:: Activity ::
The line containing "JSON template file.</span></span>" marks the start; repeat it and every following line exactly through the end of the entries.

:: Information shown ::
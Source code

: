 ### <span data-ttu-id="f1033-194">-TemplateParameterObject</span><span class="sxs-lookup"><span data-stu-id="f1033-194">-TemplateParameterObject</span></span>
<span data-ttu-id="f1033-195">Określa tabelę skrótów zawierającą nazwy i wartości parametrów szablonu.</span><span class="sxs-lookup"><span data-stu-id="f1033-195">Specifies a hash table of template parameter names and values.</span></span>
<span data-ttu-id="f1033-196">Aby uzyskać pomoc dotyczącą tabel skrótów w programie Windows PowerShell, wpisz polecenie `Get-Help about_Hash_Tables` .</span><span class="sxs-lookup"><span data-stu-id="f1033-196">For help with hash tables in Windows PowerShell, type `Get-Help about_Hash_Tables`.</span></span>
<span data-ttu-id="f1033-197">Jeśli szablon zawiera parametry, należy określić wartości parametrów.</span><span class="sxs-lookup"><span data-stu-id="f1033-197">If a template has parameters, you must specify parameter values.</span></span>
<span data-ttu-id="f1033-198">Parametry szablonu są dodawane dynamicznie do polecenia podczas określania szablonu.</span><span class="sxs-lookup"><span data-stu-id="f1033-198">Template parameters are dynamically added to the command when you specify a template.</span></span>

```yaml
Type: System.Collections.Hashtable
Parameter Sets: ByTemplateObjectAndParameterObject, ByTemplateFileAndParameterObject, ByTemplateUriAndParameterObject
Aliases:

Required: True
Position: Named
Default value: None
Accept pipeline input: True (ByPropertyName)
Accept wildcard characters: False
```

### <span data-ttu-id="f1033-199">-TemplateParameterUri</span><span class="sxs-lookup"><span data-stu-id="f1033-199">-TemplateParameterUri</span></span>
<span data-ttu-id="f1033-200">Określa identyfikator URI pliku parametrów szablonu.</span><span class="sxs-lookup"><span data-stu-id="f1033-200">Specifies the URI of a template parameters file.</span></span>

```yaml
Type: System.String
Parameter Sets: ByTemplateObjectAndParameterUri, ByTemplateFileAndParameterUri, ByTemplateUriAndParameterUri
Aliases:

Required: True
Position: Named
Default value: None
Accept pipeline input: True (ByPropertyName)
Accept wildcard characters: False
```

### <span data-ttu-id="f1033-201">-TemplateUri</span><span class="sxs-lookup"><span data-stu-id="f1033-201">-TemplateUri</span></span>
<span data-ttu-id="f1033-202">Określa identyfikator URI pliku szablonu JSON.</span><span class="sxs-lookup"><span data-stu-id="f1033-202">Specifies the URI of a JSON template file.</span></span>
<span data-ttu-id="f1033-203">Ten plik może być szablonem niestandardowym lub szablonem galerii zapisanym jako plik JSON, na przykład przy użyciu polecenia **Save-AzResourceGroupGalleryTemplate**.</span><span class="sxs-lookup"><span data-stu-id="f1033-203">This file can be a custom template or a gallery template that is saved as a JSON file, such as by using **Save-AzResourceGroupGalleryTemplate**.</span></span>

:: Exercise solution ::
<span data-ttu-id="f1033-202">Określa identyfikator URI pliku szablonu JSON.</span><span class="sxs-lookup"><span data-stu-id="f1033-202">Specifies the URI of a JSON template file.</span></span>
<span data-ttu-id="f1033-203">Ten plik może być szablonem niestandardowym lub szablonem galerii zapisanym jako plik JSON, na przykład przy użyciu polecenia **Save-AzResourceGroupGalleryTemplate**.</span><span class="sxs-lookup"><span data-stu-id="f1033-203">This file can be a custom template or a gallery template that is saved as a JSON file, such as by using **Save-AzResourceGroupGalleryTemplate**.</span></span>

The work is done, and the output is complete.